Of jets, that brings us to the PlaySeat Challenge - which injuries much less, but ended up fitting into my life a whole lot better. The idea here is that the whole thing folds up, so you can stash it understanding a desk or just against a wall. I was troubled that it would be a bit unstable with everything fitted, but I think the 5Nm of torque that the GT DD Pro provides out-of-the-box (and the weight of the unit) is just enough to be handled by the seat minus feeling completely unstable.
The Challenge is actually quite depressed once you're in it, with a relatively airy do that keeps you cool during the summer, and there are some nice touches here - like a stablising leg that prevents the chair from tipping over when you rotate the wheel attend out of the way to stand up or sit down. You do feel a bit confined, and the level of adjustability isn't anywhere like the GTtrack, but it's perfect if you don't have a permanent gaming area as you can slice all of your kit installed on it, and just fold it away when you're done playing. You can even do things like bring it downstairs to play on the big TV, or even to a friend's house, that simply aren't practicable with the larger racing cockpit.
Again, I think this speaks to the social aspect of racing that is important to me; it's fun to race and progress, but even more fun to introduce the idea of sim racing to your friends and family and comic with them as everything goes inevitably pearshaped.
So that's where I am at the moment - having a exquisite time playing F1 22 and Gran Turismo 7 with the Fanatec GT DD Pro and Next Level Racing GTtrack (that I've parranged my entire office to accommodate), and loaning the PlaySeat Challenge to my neighbour for his own GT exertions. The simulator is always a point of interest for office visitors, and having people give it a go has lead to some lustrous moments.
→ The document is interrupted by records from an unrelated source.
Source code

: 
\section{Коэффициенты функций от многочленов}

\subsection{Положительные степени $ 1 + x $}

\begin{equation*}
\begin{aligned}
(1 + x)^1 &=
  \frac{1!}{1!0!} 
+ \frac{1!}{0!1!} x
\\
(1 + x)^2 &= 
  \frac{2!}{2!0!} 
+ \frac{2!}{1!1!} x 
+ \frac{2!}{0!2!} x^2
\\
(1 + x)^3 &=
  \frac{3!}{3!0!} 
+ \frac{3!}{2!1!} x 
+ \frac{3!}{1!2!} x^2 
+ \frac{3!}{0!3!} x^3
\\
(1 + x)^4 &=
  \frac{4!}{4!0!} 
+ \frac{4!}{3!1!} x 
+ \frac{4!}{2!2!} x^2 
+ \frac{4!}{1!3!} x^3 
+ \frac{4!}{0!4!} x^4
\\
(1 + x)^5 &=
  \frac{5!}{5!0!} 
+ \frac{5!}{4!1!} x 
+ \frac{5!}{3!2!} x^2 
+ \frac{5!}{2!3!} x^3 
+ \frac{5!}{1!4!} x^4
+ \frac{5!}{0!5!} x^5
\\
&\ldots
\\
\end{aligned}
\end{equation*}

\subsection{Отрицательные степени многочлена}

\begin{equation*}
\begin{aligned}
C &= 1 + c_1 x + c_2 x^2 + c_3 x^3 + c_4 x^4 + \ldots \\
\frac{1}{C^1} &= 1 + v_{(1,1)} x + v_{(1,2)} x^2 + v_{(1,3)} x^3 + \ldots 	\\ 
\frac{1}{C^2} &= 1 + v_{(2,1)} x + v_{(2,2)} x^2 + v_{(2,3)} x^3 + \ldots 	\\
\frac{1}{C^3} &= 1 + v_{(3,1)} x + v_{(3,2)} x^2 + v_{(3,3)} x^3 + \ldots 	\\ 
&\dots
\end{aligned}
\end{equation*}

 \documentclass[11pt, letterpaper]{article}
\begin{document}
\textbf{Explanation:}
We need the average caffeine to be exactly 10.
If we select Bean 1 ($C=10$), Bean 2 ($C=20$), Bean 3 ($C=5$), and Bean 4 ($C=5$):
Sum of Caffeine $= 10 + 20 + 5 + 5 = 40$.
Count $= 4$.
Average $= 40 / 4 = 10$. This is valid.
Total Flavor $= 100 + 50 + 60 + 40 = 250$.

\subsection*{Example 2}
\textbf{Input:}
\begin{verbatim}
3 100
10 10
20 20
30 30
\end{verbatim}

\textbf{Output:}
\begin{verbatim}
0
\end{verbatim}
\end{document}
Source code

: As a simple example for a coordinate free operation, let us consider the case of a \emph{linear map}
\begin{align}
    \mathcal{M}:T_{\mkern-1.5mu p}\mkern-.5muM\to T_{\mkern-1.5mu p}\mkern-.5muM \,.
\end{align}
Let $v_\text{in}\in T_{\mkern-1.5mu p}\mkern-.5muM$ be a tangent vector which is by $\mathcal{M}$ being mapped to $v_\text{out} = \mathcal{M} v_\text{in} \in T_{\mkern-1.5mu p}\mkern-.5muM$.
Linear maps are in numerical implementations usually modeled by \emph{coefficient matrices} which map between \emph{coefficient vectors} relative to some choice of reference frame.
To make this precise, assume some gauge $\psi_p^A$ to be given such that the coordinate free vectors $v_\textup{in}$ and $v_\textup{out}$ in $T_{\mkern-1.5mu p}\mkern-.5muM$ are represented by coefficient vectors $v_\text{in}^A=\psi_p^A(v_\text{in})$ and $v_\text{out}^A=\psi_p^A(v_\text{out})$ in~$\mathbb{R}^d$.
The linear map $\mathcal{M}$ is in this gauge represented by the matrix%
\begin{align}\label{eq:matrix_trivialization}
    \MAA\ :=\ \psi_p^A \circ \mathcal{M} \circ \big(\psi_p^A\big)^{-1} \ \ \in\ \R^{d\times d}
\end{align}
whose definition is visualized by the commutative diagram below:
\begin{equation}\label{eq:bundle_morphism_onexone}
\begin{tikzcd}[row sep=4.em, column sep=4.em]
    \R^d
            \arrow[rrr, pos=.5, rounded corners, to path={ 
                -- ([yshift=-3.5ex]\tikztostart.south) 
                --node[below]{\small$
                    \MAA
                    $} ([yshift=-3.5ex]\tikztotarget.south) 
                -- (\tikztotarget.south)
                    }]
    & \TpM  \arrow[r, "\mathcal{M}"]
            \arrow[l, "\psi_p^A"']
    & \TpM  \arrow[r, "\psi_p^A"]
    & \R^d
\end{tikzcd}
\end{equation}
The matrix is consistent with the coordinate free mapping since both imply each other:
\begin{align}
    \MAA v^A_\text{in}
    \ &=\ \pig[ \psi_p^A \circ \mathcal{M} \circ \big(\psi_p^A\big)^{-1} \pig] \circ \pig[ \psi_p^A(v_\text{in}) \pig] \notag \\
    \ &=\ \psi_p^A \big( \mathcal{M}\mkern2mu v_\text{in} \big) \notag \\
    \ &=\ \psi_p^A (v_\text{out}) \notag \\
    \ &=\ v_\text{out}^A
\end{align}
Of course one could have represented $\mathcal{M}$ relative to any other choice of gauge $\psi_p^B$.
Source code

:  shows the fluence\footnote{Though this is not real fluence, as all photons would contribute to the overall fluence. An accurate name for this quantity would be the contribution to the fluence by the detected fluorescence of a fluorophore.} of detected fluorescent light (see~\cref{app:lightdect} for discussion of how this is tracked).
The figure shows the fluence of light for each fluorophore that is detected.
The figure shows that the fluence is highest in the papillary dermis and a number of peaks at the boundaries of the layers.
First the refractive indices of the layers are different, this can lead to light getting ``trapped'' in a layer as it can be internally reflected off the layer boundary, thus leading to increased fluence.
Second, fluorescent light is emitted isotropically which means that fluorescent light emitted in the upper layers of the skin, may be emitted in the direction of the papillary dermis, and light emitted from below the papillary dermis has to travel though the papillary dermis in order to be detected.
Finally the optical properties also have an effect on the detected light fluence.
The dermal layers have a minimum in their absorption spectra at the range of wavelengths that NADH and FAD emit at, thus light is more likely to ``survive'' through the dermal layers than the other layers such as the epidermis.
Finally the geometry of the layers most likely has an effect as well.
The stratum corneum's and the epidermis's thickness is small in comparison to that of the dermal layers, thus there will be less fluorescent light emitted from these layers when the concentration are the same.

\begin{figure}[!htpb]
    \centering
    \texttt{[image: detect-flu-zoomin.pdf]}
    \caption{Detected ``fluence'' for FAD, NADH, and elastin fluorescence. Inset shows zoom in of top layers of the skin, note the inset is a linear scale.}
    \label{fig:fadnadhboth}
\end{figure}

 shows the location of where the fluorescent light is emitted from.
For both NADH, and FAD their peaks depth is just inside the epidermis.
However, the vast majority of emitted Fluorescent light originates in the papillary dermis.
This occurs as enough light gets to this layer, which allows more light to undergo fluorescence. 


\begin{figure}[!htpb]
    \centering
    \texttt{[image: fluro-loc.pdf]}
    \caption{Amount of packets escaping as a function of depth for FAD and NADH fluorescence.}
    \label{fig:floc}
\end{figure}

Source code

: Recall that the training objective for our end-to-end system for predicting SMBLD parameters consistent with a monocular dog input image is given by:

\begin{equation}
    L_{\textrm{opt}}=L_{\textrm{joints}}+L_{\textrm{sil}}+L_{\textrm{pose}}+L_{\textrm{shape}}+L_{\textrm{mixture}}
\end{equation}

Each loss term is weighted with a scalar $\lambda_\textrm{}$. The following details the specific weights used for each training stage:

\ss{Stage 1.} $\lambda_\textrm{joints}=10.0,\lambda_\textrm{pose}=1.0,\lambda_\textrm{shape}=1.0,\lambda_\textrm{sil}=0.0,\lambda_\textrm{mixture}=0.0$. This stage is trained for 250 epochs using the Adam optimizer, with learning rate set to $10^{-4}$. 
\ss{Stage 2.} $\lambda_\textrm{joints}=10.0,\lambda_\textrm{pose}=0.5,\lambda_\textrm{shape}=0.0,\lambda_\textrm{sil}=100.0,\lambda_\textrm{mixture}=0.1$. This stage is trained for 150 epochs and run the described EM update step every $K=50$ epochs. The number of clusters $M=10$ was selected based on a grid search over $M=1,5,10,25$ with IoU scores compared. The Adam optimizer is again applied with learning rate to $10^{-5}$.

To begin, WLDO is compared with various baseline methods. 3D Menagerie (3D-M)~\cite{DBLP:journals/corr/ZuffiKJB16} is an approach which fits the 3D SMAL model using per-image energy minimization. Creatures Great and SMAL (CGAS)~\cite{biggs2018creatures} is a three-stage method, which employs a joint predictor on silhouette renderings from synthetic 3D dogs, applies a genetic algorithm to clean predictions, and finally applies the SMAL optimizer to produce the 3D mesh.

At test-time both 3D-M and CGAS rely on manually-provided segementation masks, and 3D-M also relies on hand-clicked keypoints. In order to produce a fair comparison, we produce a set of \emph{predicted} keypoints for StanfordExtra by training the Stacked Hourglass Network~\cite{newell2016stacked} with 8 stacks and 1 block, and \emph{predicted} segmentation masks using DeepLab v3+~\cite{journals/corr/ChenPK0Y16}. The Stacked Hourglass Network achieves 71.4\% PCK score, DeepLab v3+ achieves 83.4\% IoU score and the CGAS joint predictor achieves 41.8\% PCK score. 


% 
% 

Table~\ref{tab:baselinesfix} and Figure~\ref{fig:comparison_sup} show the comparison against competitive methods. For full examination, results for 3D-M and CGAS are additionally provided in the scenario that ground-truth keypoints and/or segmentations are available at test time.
I'd like to continue evolving the setup over time - perhaps a load cell brake pedal, a monitor mount, a fancier carbon fibre wheel, a shifter? - but I'm progressing to enjoy what I have for now. This is one of those hobbies that you can very modestly sink a ton of money into, and just having a comfy wheel, pedals and seat that I can share with my friends and family is already a childhood dream come true.